Is the Next Generation Bomber Worth It?

A B-2 Spirit bomber aircraft moves into position for refueling from a KC-135 Stratotanker over the Pacific Ocean, May 30, 2006 (US Air Force)

A B-2 Spirit bomber aircraft moves into position for refueling from a KC-135 Stratotanker over the Pacific Ocean, May 30, 2006 (US Air Force)

If the Pentagon is forced to cut several hundreds of billions of dollars in defense spending over the next decade, the Air Force may have to rethink its plans for acquiring a “next generation” or “B-3″ bomber plane. Some top military officers have even suggested that the project be canceled altogether.

The Air Force currently flies twenty B-2 Spirit stealth bomber aircraft along with sixty-five B-1 Lancers. Dozens of old B-52 Stratofortresses are still in service and will continue to fly for at least another twenty-five years.

The “B-3″ was supposed to start phasing in later this decade and augment the largely aging bomber fleet. Boeing and Lockheed Martin embarked on a joint effort to develop the next generation strategic bomber in 2008 and projected that it could cost as much as $40 billion to develop and built. That, some say, is too expensive.

If the Air Force could afford only a handful of the new bombers, Marine Corps General James E. “Hoss” Cartwright, vice chairman of the Joint Chiefs of Staff, said this month that it shouldn’t bother.

The general’s main worry is that we will build an “exquisite” aircraft, loaded with the latest stealth, able to fly huge distances and crammed with expensive sensors and end up being able to buy only a few of them. He noted the progression of bomber production numbers: 100s of the venerable B-52; 65 B-1s; and 20 B-2s.

“Building five or ten of something isn’t going to do something for us,” he said, adding that he wants to think of an aircraft of which we could build “hundreds.”

A cheaper, more versatile aircraft that integrates the system capabilities of the new F-22 and F-35 fighters could be an option, said Vice Chief of Staff of the Air Force Lieutenant General Philip M. Breedlove last year.
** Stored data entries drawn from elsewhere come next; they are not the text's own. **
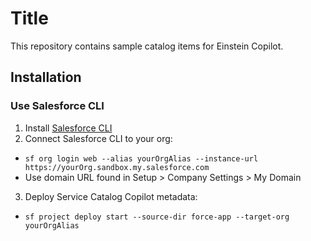 # Title

This repository contains sample catalog items for Einstein Copilot.

## Installation

### Use Salesforce CLI

1. Install [Salesforce CLI](https://developer.salesforce.com/tools/salesforcecli)
2. Connect Salesforce CLI to your org: 
* `sf org login web --alias yourOrgAlias --instance-url https://yourOrg.sandbox.my.salesforce.com` 
* Use domain URL found in Setup > Company Settings > My Domain
3. Deploy Service Catalog Copilot metadata: 
* `sf project deploy start --source-dir force-app --target-org yourOrgAlias` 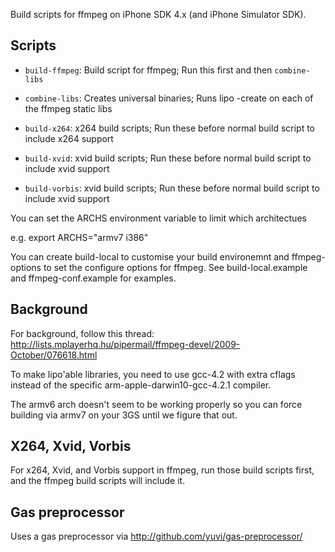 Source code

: Build scripts for ffmpeg on iPhone SDK 4.x (and iPhone Simulator SDK).

## Scripts 

- `build-ffmpeg`: Build script for ffmpeg; Run this first and then `combine-libs`
- `combine-libs`: Creates universal binaries; Runs lipo -create on each of the ffmpeg static libs

- `build-x264`: x264 build scripts; Run these before normal build script to include x264 support
- `build-xvid`: xvid build scripts; Run these before normal build script to include xvid support
- `build-vorbis`: xvid build scripts; Run these before normal build script to include xvid support

You can set the ARCHS environment variable to limit which architectues 

e.g. export ARCHS="armv7 i386"

You can create build-local to customise your build environemnt and ffmpeg-options to set the configure options for ffmpeg. See build-local.example and ffmpeg-conf.example for examples.

## Background

For background, follow this thread:
http://lists.mplayerhq.hu/pipermail/ffmpeg-devel/2009-October/076618.html

To make lipo'able libraries, you need to use gcc-4.2 with extra cflags instead of the specific arm-apple-darwin10-gcc-4.2.1 compiler.

The armv6 arch doesn't seem to be working properly so you can force building via armv7 on your 3GS until we figure that out.

## X264, Xvid, Vorbis

For x264, Xvid, and Vorbis support in ffmpeg, run those build scripts first, and the ffmpeg build scripts will include it.

## Gas preprocessor

Uses a gas preprocessor via http://github.com/yuvi/gas-preprocessor/

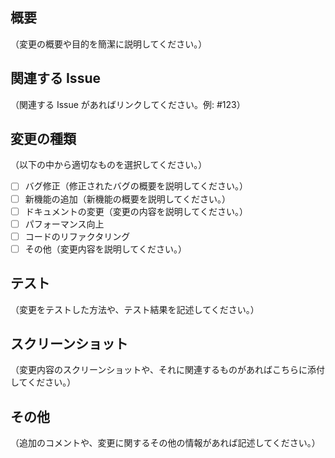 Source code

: ## 概要
（変更の概要や目的を簡潔に説明してください。）

## 関連する Issue
（関連する Issue があればリンクしてください。例: #123）

## 変更の種類
（以下の中から適切なものを選択してください。）

- [ ] バグ修正（修正されたバグの概要を説明してください。）
- [ ] 新機能の追加（新機能の概要を説明してください。）
- [ ] ドキュメントの変更（変更の内容を説明してください。）
- [ ] パフォーマンス向上
- [ ] コードのリファクタリング
- [ ] その他（変更内容を説明してください。）

## テスト
（変更をテストした方法や、テスト結果を記述してください。）

## スクリーンショット
（変更内容のスクリーンショットや、それに関連するものがあればこちらに添付してください。）

## その他
（追加のコメントや、変更に関するその他の情報があれば記述してください。）
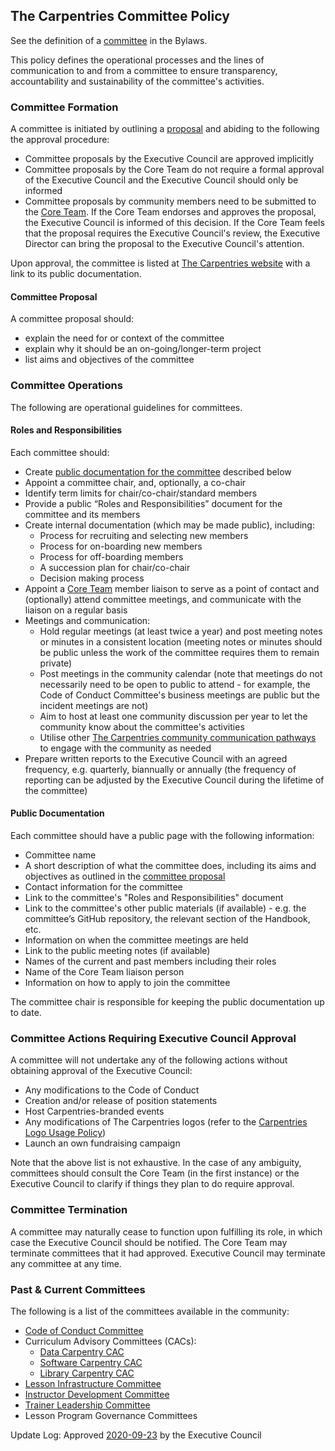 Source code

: ## The Carpentries Committee Policy

See the definition of a [committee](https://docs.carpentries.org/topic_folders/governance/bylaws.html#committees)
in the Bylaws. 

This policy defines the operational processes and the lines of communication to and from a committee 
to ensure transparency, accountability and sustainability of the committee's activities.

### Committee Formation
A committee is initiated by outlining a [proposal](#committee-proposal) and abiding to the following the approval procedure:

- Committee proposals by the Executive Council are approved implicitly 
- Committee proposals by the Core Team do not require a formal approval of the Executive Council and the Executive Council should only be informed
- Committee proposals by community members need to be submitted to the [Core Team](mailto:team@carpentries.org).
If the Core Team endorses and approves the proposal, the Executive Council is informed of this decision. If the Core
Team feels that the proposal requires the Executive Council's review,
the Executive Director can bring the proposal to the Executive Council's attention.

Upon approval, the committee is listed at [The Carpentries website](https://carpentries.org/committees/) 
with a link to its public documentation.

#### Committee Proposal
A committee proposal should:
- explain the need for or context of the committee
- explain why it should be an on-going/longer-term project 
- list aims and objectives of the committee

### Committee Operations 
The following are operational guidelines for committees.

#### Roles and Responsibilities
Each committee should:
 
- Create [public documentation for the committee](#public-documentation) described below
- Appoint a committee chair, and, optionally, a co-chair
- Identify term limits for chair/co-chair/standard members
- Provide a public “Roles and Responsibilities” document for the committee and its members
- Create internal documentation (which may be made public), including:
  - Process for recruiting and selecting new members
  - Process for on-boarding new members
  - Process for off-boarding members
  - A succession plan for chair/co-chair
  - Decision making process
- Appoint a [Core Team](https://carpentries.org/team/) member liaison to serve as a point of contact and (optionally) attend committee meetings, and 
communicate with the liaison on a regular basis
- Meetings and communication:
  - Hold regular meetings (at least twice a year) and post meeting notes or minutes in a consistent location (meeting notes or minutes should be public unless the work of
    the committee requires them to remain private)
  - Post meetings in the community calendar (note that meetings do not necessarily need to be open to public to attend - for example, the Code of Conduct Committee's 
business meetings are public but the incident meetings are not)
  - Aim to host at least one community discussion per year to let the community know about the committee's activities
  - Utilise other [The Carpentries community communication pathways](https://docs.carpentries.org/topic_folders/communications/index.html) to engage with the community as needed
- Prepare written reports to the Executive Council with an agreed frequency, e.g. quarterly, biannually or annually (the frequency of reporting can be adjusted by the Executive Council during the lifetime of the committee)

#### Public Documentation
Each committee should have a public page with the following information:

- Committee name
- A short description of what the committee does, including its aims and objectives as outlined in the [committee proposal](#committee-proposal)
- Contact information for the committee
- Link to the committee's "Roles and Responsibilities" document
- Link to the committee's other public materials (if available) - e.g. the committee’s GitHub repository, the relevant section of the 
Handbook, etc. 
- Information on when the committee meetings are held
- Link to the public meeting notes (if available)
- Names of the current and past members including their roles
- Name of the Core Team liaison person
- Information on how to apply to join the committee

The committee chair is responsible for keeping the public documentation up to date.

### Committee Actions Requiring Executive Council Approval
A committee will not undertake any of the following actions without obtaining approval of the Executive Council:

- Any modifications to the Code of Conduct
- Creation and/or release of position statements
- Host Carpentries-branded events
- Any modifications of The Carpentries logos (refer to the [Carpentries Logo Usage Policy](https://docs.carpentries.org/topic_folders/communications/resources/logos.html))
- Launch an own fundraising campaign

Note that the above list is not exhaustive. In the case of any ambiguity, committees should consult the Core Team (in the first instance) or the 
Executive Council to clarify if things they plan to do require approval.

### Committee Termination
A committee may naturally cease to function upon fulfilling its role, in which case the Executive Council 
should be notified. The Core Team may terminate committees that it had approved. 
Executive Council may terminate any committee at any time.

### Past & Current Committees

The following is a list of the committees available in the community:
- [Code of Conduct Committee](https://carpentries.org/coc-ctte/)
- Curriculum Advisory Committees (CACs):
    - [Data Carpentry CAC](https://datacarpentry.org/curriculum-advisors/)
    - [Software Carpentry CAC](https://software-carpentry.org/curriculum-advisors/)
    - [Library Carpentry CAC](https://librarycarpentry.org/cac/)
- [Lesson Infrastructure Committee](https://carpentries.org/lesson-infra/)
- [Instructor Development Committee](https://carpentries.org/inst-dev/) 
- [Trainer Leadership Committee](https://github.com/carpentries/trainers/blob/main/governance.md)
- Lesson Program Governance Committees

Update Log:
Approved [2020-09-23](https://github.com/carpentries/executive-council-info/issues/44) by the Executive Council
Cartwright specifically said to favor a large drone aircraft although the prospect of flying nuclear weapons by remote control might be a bit of a stretch.

Secretary Michael Donley of the Air Force and its chief of staff General Norton Schwartz told the Senate in March that the service still hopes to buy eighty to one hundred of the new bombers which are expected to reach initial operating capability in the “mid 2020s.” The Air Force included $197 million for their development in its 2012 budget request and has slated $3.7 billion for the plane over the next five years.